The story of ‘Smoke’
It's based on the true story of a former arson investigator who was convicted in 1998 of serial arson, captured in part after he wrote a novel about a firefighter who was a serial arsonist. The case — chronicled in the 2021 podcast Firebug — sparked something in Lehane.
“I just thought, that’s just the height of craziness. Like, you’re not only in denial about who you are, you’re so far in denial you’re going to write a book about what a great guy you are and then use the fires that you set as the models for the fires in your book?” he says. “I can get in the zip code of that mindset; I cannot land on the street, though."
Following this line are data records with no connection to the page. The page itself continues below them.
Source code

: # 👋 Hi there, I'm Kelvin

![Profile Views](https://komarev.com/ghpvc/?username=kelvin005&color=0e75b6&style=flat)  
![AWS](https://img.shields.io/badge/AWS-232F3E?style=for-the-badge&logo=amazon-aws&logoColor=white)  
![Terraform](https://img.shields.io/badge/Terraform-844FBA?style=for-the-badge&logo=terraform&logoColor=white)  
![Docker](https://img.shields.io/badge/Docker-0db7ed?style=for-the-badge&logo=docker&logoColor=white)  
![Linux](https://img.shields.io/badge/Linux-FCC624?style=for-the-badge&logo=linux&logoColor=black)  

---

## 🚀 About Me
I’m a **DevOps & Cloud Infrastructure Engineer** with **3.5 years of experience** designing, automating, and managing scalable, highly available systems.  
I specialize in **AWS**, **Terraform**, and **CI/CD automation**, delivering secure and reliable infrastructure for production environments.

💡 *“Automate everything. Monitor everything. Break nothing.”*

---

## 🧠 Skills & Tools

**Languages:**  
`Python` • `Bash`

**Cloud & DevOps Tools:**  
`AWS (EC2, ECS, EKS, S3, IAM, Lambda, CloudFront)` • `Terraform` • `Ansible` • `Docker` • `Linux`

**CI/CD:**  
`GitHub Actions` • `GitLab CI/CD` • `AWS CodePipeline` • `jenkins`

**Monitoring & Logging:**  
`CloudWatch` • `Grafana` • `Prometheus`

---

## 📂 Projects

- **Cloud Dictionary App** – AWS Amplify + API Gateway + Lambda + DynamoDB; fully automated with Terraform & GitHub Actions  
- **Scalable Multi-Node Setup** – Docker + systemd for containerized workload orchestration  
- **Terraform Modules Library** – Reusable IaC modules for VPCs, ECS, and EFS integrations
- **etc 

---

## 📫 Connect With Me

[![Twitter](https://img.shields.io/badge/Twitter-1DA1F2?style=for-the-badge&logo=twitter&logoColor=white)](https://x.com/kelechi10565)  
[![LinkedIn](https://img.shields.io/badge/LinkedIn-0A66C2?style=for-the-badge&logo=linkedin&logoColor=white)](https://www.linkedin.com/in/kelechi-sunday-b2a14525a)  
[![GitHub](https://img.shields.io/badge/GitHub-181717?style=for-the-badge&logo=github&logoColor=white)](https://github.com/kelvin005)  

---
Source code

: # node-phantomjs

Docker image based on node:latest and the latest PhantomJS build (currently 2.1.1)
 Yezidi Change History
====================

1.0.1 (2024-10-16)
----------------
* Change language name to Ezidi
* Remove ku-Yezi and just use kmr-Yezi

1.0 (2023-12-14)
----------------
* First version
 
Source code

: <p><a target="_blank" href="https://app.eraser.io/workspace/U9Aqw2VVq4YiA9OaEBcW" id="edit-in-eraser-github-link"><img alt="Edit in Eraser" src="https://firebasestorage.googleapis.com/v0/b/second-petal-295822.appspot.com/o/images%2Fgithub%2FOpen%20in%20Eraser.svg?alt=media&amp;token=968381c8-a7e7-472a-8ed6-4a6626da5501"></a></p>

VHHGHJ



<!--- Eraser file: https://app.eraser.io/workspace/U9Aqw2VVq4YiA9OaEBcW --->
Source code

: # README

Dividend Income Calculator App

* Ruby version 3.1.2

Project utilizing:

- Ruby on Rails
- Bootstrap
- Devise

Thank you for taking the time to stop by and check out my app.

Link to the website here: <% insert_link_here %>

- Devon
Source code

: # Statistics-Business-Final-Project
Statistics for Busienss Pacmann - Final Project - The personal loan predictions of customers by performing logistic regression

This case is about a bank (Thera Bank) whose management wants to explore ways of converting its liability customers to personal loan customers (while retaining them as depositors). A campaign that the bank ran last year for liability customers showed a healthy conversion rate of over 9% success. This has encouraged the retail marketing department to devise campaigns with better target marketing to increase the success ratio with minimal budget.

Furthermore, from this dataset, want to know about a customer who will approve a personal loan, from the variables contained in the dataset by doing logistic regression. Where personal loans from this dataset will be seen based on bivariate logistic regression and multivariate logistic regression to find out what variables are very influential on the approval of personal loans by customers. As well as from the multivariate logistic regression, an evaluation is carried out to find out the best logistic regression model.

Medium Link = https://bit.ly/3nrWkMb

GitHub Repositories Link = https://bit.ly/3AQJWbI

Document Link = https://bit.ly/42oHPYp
The show marks a reunion between Lehane, Greg Kinnear and Taron Egerton, who previously worked together on the 2022 Apple TV+ series "Black Bird." It also stars Jurnee Smollett, Anna Chlumsky and John Leguizamo, and boasts an original, eerie song by Radiohead's Thom Yorke called “Dialing In.”
Egerton plays Dave Gudsen, an arson investigator in Umberland, a fictional town in the Pacific Northwest, who is chasing two separate firebugs. He's teamed up with a smart but troubled detective played by Smollett, who begin a game of cat and mouse.
If the setup sounds like it leads to a typical TV procedural, viewers who stick around get rewarded by a show that gets weirder and more complex, infused by Lehane’s attraction to moral ambiguity.
“We walk with contradictions and I think that’s the dramatic irony that Dennis is exploring.” says Smollett. “These people are saying they’re fighting to do the right thing and yet they’re morally questionable. I think that’s very relevant today.”
Goofy and frightening
Edgerton's Dave, it's soon clear, is not who he appears to be and has an almost superhuman ability to compartmentalize aspects of his personal and private lives. He is both bombastic and insecure, goofy and frightening.
“Taron has endless reservoirs of talent to draw on. He’s an extremely inspired actor,” says Lehane. “He comes at it from the same place I come at it, which is Taron won’t take a role unless some part of it scares him. I won’t tell a story unless some of it scares me."
Egerton said he relished a chance to show a different side of himself, rebelling a little at his safe, good-guy public persona after the success of his heroic turn in 2024’s “Carry-On.”
“You know what? I’m not that affable. I am sometimes, but I’m not some of the time,” he says, laughing. “I think the thing I love about Dave is there is a tension between what the perception of him is and who he really is. And how can you ever really know who a person is?”
Adding to the series' allure is some of Lehane’s street poetry, like the line: “Whatever you do, whatever you know, however much lifetime wisdom you’ve accrued, fire puts a lie to it all.”
Playing with fire
Smollett was onboard after an initial conversation with Lehane in which he said: “So many of us say we want to be happy and yet we are drawn to the very thing that will destroy us.” That was Smollett's entry point to her gloriously messy character.
Smollett's detective, a former Marine, refuses to be vulnerable, is excellent at her job, traumatized by a past experience with arson and not afraid to mess with anyone. Early on, she is shown using a sledgehammer to her own home.
“She plays with fire,” says Smollett. “She’s living on the edge and has this mask and this guard up and walks around as if she’s invincible because she’s really just afraid."
Lehane says with “Smoke” he's drawn to people who invest in a narrative of who they choose to be rather than be true to who they really are.
“You don’t know who they are because they don’t know who they are,” he says. “They’re running from themselves, they’re running from their true selves. And I felt like that’s the interesting story here I’m trying to tell.”